You can do the test with NHST only if you know what the researcher had in mind when experimenting. That can lead to absurd results at times, such as your example. With Bayes, as long as no lies are told, your inference doesn't depend on the researcher's private thoughts.

imh · on June 17, 2015

You only need to know how the experiment was performed, same as you do for bayes. If they present the whole dataset, nothing is changed. If they cherrypick and only show the data for the coin that happened to be all heads saying that was their whole experiment, no amount of stats will help you, bayesian or otherwise.

ikeboy · on June 18, 2015

No, if the coins are independent, the Bayesian is not fooled even when seeing only that coin. The argument was in my post above.
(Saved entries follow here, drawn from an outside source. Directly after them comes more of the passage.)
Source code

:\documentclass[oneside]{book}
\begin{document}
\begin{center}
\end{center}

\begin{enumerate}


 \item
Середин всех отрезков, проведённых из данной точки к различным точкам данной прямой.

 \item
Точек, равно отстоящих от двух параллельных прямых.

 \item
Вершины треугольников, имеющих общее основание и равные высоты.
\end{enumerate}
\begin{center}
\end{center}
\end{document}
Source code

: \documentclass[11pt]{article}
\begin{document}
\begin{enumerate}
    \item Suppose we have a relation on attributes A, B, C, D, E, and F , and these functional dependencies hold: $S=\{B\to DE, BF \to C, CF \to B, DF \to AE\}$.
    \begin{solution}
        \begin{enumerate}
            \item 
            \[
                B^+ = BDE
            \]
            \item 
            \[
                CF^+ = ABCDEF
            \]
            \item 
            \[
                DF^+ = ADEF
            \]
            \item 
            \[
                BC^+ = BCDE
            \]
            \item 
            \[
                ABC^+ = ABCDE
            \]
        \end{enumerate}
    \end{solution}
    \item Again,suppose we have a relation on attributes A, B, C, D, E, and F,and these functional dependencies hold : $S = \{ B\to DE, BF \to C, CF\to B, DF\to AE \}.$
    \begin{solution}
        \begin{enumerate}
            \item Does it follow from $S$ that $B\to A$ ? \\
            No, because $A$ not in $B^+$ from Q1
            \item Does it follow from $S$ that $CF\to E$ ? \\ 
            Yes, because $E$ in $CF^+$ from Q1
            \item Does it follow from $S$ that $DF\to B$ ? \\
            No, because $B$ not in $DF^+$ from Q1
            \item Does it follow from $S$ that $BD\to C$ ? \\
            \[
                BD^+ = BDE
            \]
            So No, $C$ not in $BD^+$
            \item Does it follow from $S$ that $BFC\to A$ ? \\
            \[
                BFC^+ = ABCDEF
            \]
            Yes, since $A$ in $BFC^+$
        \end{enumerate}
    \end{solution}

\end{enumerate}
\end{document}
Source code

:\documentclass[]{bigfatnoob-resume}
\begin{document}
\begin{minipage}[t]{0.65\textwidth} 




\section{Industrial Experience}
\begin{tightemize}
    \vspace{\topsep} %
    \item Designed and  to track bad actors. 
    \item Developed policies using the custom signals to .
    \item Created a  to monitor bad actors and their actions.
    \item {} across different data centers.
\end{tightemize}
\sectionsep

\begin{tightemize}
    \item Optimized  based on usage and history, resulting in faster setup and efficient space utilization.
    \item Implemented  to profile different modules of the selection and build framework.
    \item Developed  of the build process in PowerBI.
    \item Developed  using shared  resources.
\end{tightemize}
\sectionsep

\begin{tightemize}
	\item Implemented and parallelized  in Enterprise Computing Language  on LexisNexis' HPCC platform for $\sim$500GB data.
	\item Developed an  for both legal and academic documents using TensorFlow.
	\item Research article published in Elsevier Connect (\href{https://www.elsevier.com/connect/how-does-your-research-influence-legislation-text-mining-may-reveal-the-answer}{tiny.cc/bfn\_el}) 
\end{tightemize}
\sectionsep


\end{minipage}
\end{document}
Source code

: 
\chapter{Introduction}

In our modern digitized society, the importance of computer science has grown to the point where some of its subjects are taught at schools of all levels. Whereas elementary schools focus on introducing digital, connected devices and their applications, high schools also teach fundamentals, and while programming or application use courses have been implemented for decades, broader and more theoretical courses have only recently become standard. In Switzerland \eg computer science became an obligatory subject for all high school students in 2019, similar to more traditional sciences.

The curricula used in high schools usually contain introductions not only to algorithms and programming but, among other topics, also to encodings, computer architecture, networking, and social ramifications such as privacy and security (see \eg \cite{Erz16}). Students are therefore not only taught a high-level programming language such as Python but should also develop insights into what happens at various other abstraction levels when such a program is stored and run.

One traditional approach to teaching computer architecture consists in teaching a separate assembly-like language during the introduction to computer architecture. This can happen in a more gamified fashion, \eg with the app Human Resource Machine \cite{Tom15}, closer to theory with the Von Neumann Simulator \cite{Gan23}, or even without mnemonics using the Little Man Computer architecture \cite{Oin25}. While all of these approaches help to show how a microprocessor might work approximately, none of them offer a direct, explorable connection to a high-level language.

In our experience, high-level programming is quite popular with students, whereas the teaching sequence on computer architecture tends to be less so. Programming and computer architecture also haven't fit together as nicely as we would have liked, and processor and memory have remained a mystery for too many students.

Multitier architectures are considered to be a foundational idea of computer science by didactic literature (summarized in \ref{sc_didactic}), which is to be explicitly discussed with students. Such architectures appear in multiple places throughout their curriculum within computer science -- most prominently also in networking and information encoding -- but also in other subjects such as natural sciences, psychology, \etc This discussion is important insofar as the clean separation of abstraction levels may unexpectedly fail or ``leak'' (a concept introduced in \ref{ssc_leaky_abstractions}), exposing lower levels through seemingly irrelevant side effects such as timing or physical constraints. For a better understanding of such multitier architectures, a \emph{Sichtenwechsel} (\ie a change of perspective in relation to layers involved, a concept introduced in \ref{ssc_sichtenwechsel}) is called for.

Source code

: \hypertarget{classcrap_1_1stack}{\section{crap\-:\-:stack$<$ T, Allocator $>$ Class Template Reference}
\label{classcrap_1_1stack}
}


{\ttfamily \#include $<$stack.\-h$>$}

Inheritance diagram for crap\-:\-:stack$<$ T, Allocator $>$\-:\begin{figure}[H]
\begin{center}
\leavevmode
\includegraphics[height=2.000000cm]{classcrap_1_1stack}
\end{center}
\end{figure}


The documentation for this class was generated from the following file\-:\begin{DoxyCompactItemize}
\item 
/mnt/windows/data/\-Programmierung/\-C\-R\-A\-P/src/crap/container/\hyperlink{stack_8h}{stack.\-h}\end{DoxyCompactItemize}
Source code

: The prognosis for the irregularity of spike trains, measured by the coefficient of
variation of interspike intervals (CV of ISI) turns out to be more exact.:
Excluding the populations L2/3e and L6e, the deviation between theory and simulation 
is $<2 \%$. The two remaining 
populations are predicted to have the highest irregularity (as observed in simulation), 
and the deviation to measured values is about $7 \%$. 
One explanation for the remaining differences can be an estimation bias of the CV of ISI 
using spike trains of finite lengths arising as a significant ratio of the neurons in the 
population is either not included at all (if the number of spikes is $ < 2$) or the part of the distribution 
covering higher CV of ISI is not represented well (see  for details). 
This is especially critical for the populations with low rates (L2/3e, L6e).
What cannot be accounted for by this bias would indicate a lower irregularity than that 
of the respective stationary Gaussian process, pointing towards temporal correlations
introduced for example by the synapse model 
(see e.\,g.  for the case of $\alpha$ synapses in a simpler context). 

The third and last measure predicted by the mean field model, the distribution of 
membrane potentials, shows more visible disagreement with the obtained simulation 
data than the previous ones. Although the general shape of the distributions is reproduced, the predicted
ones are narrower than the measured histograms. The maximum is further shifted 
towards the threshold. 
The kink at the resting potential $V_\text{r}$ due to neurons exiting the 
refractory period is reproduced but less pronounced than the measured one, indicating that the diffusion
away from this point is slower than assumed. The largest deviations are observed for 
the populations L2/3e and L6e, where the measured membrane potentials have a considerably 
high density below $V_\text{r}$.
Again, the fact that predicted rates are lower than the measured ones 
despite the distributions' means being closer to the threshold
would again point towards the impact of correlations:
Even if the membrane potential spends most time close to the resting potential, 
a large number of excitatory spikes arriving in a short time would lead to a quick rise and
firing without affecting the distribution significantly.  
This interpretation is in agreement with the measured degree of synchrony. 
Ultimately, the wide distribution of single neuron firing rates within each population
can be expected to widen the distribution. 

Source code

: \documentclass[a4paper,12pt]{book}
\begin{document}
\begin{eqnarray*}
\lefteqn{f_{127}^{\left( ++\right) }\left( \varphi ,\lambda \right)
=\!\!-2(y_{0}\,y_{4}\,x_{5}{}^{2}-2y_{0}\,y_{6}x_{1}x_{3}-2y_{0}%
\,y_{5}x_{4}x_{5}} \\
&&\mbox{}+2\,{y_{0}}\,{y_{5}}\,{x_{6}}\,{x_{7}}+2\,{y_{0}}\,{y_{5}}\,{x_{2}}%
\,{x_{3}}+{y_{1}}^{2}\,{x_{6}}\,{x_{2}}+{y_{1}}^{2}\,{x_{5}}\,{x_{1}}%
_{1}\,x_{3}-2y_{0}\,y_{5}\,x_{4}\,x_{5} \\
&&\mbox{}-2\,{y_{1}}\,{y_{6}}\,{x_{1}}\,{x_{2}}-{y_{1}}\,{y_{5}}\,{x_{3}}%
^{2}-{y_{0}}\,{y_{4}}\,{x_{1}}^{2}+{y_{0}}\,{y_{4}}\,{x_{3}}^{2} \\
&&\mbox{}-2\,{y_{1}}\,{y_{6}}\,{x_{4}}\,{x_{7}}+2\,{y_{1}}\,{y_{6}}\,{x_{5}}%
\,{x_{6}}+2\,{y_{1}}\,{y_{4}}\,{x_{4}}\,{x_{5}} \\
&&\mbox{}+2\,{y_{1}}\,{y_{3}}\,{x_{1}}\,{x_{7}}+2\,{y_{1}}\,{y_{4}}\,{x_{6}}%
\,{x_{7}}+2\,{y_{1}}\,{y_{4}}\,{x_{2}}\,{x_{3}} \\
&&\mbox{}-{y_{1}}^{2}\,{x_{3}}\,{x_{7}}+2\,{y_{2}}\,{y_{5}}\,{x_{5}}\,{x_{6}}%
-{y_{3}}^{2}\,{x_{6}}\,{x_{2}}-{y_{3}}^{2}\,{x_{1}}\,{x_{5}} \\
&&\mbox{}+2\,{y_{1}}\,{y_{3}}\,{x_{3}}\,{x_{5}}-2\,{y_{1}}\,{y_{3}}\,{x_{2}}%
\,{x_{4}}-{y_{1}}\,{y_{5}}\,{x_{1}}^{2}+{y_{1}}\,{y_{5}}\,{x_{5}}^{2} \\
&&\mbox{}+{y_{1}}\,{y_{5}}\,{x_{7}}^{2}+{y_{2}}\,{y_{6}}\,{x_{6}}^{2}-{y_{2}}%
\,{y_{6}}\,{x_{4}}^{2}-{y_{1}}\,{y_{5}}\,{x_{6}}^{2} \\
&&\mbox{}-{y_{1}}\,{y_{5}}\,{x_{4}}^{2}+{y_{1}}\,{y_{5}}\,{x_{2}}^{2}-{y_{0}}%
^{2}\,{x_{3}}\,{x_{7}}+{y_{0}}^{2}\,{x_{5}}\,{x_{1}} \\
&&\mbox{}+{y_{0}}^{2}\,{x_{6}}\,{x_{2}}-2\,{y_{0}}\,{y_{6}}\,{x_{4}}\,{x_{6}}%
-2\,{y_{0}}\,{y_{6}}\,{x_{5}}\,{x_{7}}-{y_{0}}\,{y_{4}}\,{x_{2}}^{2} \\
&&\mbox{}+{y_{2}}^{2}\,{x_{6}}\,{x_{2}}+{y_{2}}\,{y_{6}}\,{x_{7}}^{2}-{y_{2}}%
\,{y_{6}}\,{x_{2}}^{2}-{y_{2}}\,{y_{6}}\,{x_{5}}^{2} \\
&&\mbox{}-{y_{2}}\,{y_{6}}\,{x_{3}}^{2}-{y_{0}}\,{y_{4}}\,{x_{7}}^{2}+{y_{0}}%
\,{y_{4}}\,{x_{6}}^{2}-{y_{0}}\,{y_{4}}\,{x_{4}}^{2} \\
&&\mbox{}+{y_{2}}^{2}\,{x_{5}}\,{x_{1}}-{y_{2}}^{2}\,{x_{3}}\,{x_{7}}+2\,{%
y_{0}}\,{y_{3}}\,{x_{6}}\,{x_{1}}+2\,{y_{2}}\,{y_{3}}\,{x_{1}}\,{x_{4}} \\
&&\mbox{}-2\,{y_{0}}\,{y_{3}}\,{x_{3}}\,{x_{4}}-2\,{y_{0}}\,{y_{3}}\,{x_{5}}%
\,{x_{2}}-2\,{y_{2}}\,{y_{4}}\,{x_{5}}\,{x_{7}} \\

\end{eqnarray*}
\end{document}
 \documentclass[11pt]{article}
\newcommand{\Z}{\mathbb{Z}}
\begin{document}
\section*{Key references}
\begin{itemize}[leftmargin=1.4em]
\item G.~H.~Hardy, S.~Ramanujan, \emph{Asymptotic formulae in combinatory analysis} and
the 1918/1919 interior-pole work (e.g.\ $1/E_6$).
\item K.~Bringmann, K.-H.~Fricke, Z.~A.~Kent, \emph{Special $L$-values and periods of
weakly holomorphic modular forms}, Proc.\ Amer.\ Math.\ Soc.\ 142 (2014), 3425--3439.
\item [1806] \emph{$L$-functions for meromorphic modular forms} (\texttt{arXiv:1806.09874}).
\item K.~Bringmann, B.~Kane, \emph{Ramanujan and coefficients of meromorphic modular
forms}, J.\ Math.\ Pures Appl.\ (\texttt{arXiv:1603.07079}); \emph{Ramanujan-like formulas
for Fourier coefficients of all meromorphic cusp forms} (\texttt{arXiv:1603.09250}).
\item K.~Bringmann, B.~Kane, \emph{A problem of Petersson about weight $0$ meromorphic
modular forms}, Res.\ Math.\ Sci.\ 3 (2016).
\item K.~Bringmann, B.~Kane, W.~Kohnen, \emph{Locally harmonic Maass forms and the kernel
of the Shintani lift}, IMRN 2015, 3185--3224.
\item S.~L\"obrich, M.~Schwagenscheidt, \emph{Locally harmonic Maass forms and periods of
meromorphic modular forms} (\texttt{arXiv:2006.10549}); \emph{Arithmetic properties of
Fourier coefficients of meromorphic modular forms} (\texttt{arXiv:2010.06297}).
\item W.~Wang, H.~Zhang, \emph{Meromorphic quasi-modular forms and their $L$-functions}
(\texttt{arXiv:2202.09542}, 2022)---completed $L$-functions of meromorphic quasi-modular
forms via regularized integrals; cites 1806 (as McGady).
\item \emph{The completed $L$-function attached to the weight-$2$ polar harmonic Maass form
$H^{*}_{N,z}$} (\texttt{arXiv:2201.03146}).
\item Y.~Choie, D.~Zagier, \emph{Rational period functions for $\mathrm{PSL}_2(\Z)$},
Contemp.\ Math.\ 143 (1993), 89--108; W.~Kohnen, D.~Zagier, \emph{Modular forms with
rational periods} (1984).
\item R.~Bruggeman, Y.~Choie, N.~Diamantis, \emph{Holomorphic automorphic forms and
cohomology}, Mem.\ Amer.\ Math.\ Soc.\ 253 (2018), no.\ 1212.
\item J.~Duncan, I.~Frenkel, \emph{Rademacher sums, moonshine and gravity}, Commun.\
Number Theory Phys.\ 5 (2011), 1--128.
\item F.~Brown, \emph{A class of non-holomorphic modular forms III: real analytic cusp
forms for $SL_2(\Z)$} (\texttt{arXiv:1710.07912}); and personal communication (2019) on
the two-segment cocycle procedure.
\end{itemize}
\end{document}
The inference in Bayes only depends on the data, and the flips of other coins doesn't make a difference if independent. Frequentist testing can depend on things like stopping rules and hypothesis tested, which aren't correlated to the actual truth and therefore should have zero effect on inference.

They can cherry pick and only show some flips of that coin, but then they really need to be outright lying or you'll ask why only some flips were reported.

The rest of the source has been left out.